## WORK INSTRUCTION:
Transcribe the data below verbatim from the line with "<li>Released gem v.0.0.4" to the line with "[Akash Devaraju](https://github.com/akashdevaraju)". Include both of those lines.

[[ EXCERPTED DATA, beginning ]]

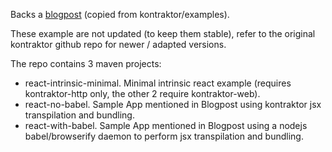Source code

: Backs a [blogpost](https://www.juptr.io/juptrblogs/_e67b0d1e-98f8-44fb-b431-845005f36129.html) (copied from kontraktor/examples).

These example are not updated (to keep them stable), refer to the original kontraktor github repo for newer / adapted versions.

The repo contains 3 maven projects:
* react-intrinsic-minimal. Minimal intrinsic react example (requires kontraktor-http only, the other 2 require kontraktor-web).
* react-no-babel. Sample App mentioned in Blogpost using kontraktor jsx transpilation and bundling.
* react-with-babel. Sample App mentioned in Blogpost using a nodejs babel/browserify daemon to perform jsx transpilation and bundling.
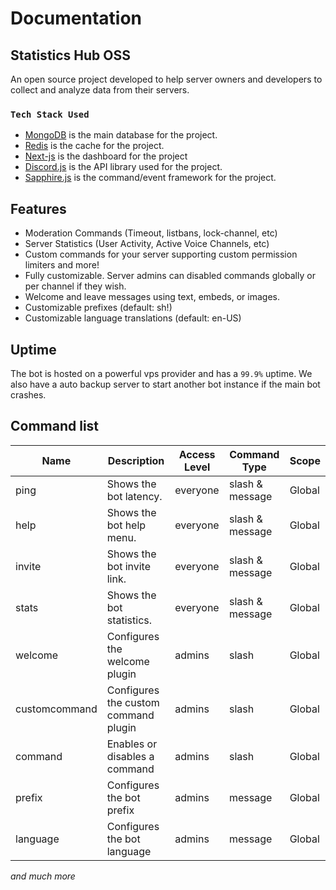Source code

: # Documentation

## Statistics Hub OSS 

An open source project developed to help server owners and developers to collect and analyze data from their servers.

### `Tech Stack Used`

* [MongoDB](https://www.mongodb.com/) is the main database for the project.
* [Redis](https://redis.io/) is the cache for the project.
* [Next-js](https://nextjs.org/) is the dashboard for the project
* [Discord.js](https://discord.js.org/) is the API library used for the project.
* [Sapphire.js](https://www.sapphirejs.dev/) is the command/event framework for the project.

## Features

- Moderation Commands (Timeout, listbans, lock-channel, etc)
- Server Statistics (User Activity, Active Voice Channels, etc)
- Custom commands for your server supporting custom permission limiters and more!
- Fully customizable. Server admins can disabled commands globally or per channel if they wish.
- Welcome and leave messages using text, embeds, or images.
- Customizable prefixes (default: sh!)
- Customizable language translations (default: en-US)

## Uptime 

The bot is hosted on a powerful vps provider and has a `99.9%` uptime. We also have a auto backup server to start another
bot instance if the main bot crashes.

## Command list

| Name          | Description                          | Access Level | Command Type    | Scope  |
| ------------- | ------------------------------------ | ------------ | --------------- | ------ |
| ping          | Shows the bot latency.               | everyone     | slash & message | Global |
| help          | Shows the bot help menu.             | everyone     | slash & message | Global |
| invite        | Shows the bot invite link.           | everyone     | slash & message | Global |
| stats         | Shows the bot statistics.            | everyone     | slash & message | Global |
| welcome       | Configures the welcome plugin        | admins       | slash           | Global |
| customcommand | Configures the custom command plugin | admins       | slash           | Global |
| command       | Enables or disables a command        | admins       | slash           | Global |
| prefix        | Configures the bot prefix            | admins       | message         | Global |
| language      | Configures the bot language          | admins       | message         | Global |

*and much more*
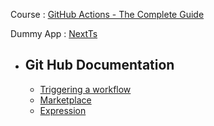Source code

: Course : [GitHub Actions - The Complete Guide](https://www.udemy.com/course/github-actions-the-complete-guide/)

Dummy App : [NextTs](https://nextjs.org/docs/app/getting-started/installation)
- ## Git Hub Documentation
  - [Triggering a workflow](https://docs.github.com/en/actions/writing-workflows/choosing-when-your-workflow-runs/triggering-a-workflow) 
  - [Marketplace](https://github.com/marketplace)
  - [Expression](https://docs.github.com/en/actions/writing-workflows/choosing-what-your-workflow-does/evaluate-expressions-in-workflows-and-actions)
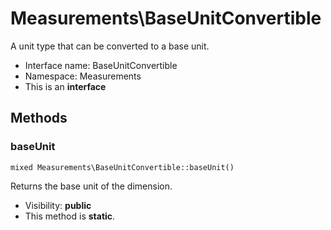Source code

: Measurements\BaseUnitConvertible
===============

A unit type that can be converted to a base unit.




* Interface name: BaseUnitConvertible
* Namespace: Measurements
* This is an **interface**






Methods
-------


### baseUnit

    mixed Measurements\BaseUnitConvertible::baseUnit()

Returns the base unit of the dimension.



* Visibility: **public**
* This method is **static**.



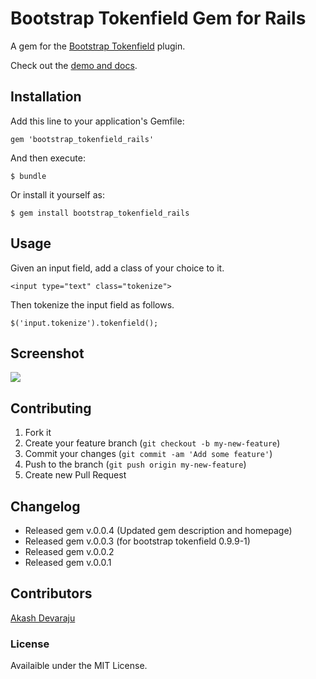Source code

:# Bootstrap Tokenfield Gem for Rails

A gem for the [Bootstrap Tokenfield](https://github.com/sliptree/bootstrap-tokenfield) plugin.

Check out the [demo and docs](http://sliptree.github.io/bootstrap-tokenfield/).

## Installation

Add this line to your application's Gemfile:

    gem 'bootstrap_tokenfield_rails'

And then execute:

    $ bundle

Or install it yourself as:

    $ gem install bootstrap_tokenfield_rails

## Usage

Given an input field, add a class of your choice to it.

    <input type="text" class="tokenize">

Then tokenize the input field as follows.

    $('input.tokenize').tokenfield();

## Screenshot 

![](http://i.imgur.com/eRvIWIy.png)

## Contributing

1. Fork it
2. Create your feature branch (`git checkout -b my-new-feature`)
3. Commit your changes (`git commit -am 'Add some feature'`)
4. Push to the branch (`git push origin my-new-feature`)
5. Create new Pull Request

## Changelog 

<ul>
  <li>Released gem v.0.0.4 (Updated gem description and homepage) </li>
  <li>Released gem v.0.0.3 (for bootstrap tokenfield 0.9.9-1) </li>
  <li>Released gem v.0.0.2</li>
  <li>Released gem v.0.0.1</li>
</ul>

## Contributors

[Akash Devaraju](https://github.com/akashdevaraju)

### License

Availaible under the MIT License.
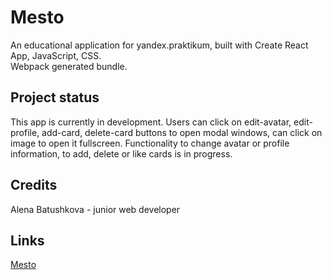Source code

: # Mesto
An educational application for yandex.praktikum, built with Create React App, JavaScript, CSS.<br />
Webpack generated bundle.

## Project status
This app is currently in development. Users can click on edit-avatar, edit-profile, add-card, delete-card buttons to open modal windows, can click on image to open it fullscreen. Functionality to change avatar or profile information, to add, delete or like cards is in progress.

## Credits
Alena Batushkova - junior web developer

## Links
[Mesto](https://abatushkova.github.io/mesto/)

[[ EXCERPTED DATA, end ]]

## REPLY TO THE EXERCISE:
  <li>Released gem v.0.0.4 (Updated gem description and homepage) </li>
  <li>Released gem v.0.0.3 (for bootstrap tokenfield 0.9.9-1) </li>
  <li>Released gem v.0.0.2</li>
  <li>Released gem v.0.0.1</li>
</ul>

## Contributors

[Akash Devaraju](https://github.com/akashdevaraju)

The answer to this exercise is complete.